**What is required:** In the records that follow, count each line where the string "margin" occurs. Provide the total and no other text.

**Record extracts:**

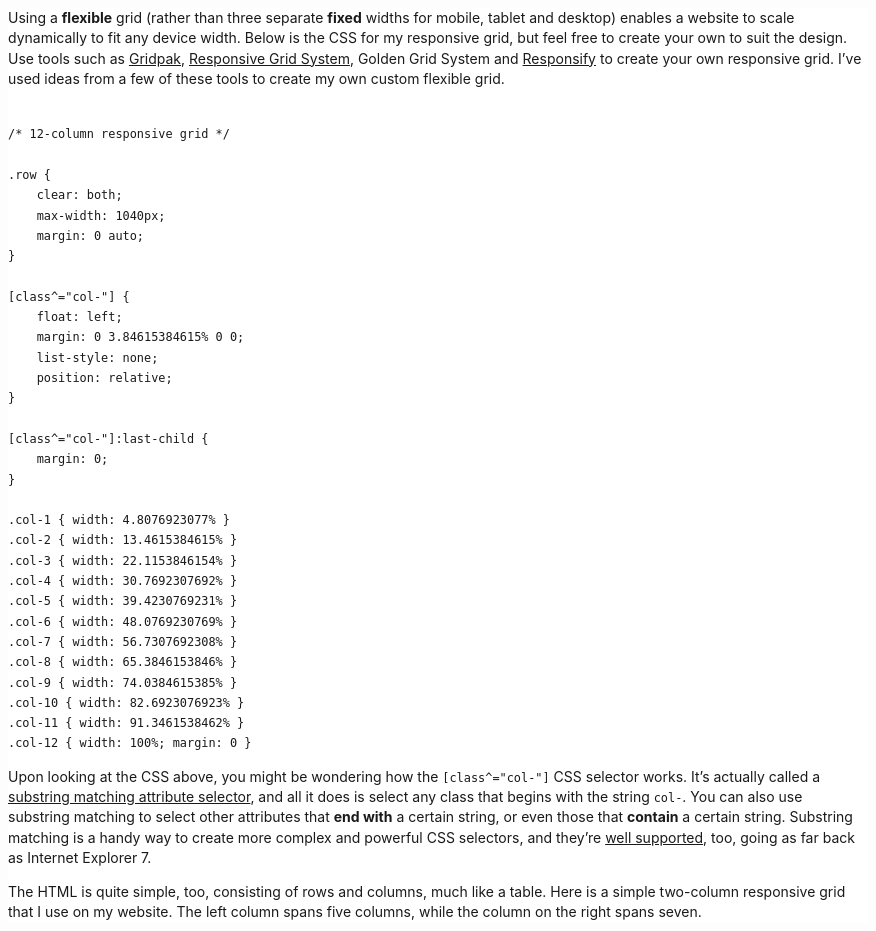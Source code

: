 Using a <strong>flexible</strong> grid (rather than three separate <strong>fixed</strong> widths for mobile, tablet and desktop) enables a website to scale dynamically to fit any device width. Below is the CSS for my responsive grid, but feel free to create your own to suit the design. Use tools such as <a href="https://gridpak.com">Gridpak</a>, <a href="https://www.responsivegridsystem.com/">Responsive Grid System</a>, <span class="removed_link" title="https://goldengridsystem.com/">Golden Grid System</span> and <a href="https://responsify.it/">Responsify</a> to create your own responsive grid. I’ve used ideas from a few of these tools to create my own custom flexible grid.

<pre><code class="language-css">
/* 12-column responsive grid */

.row {
    clear: both;
    max-width: 1040px;
    margin: 0 auto;
}

[class^="col-"] {
    float: left;
    margin: 0 3.84615384615% 0 0;
    list-style: none;
    position: relative;
}

[class^="col-"]:last-child {
    margin: 0;
}

.col-1 { width: 4.8076923077% }
.col-2 { width: 13.4615384615% }
.col-3 { width: 22.1153846154% }
.col-4 { width: 30.7692307692% }
.col-5 { width: 39.4230769231% }
.col-6 { width: 48.0769230769% }
.col-7 { width: 56.7307692308% }
.col-8 { width: 65.3846153846% }
.col-9 { width: 74.0384615385% }
.col-10 { width: 82.6923076923% }
.col-11 { width: 91.3461538462% }
.col-12 { width: 100%; margin: 0 }
</code></pre>

Upon looking at the CSS above, you might be wondering how the <code>[class^="col-"]</code> CSS selector works. It’s actually called a <a href="https://www.impressivewebs.com/css3-attribute-selectors-substring-matching/">substring matching attribute selector</a>, and all it does is select any class that begins with the string <code>col-</code>. You can also use substring matching to select other attributes that <strong>end with</strong> a certain string, or even those that <strong>contain</strong> a certain string. Substring matching is a handy way to create more complex and powerful CSS selectors, and they’re <a href="https://www.impressivewebs.com/browser-support-css3-selectors/">well supported</a>, too, going as far back as Internet Explorer 7.

The HTML is quite simple, too, consisting of rows and columns, much like a table. Here is a simple two-column responsive grid that I use on my website. The left column spans five columns, while the column on the right spans seven.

**Solution:** 4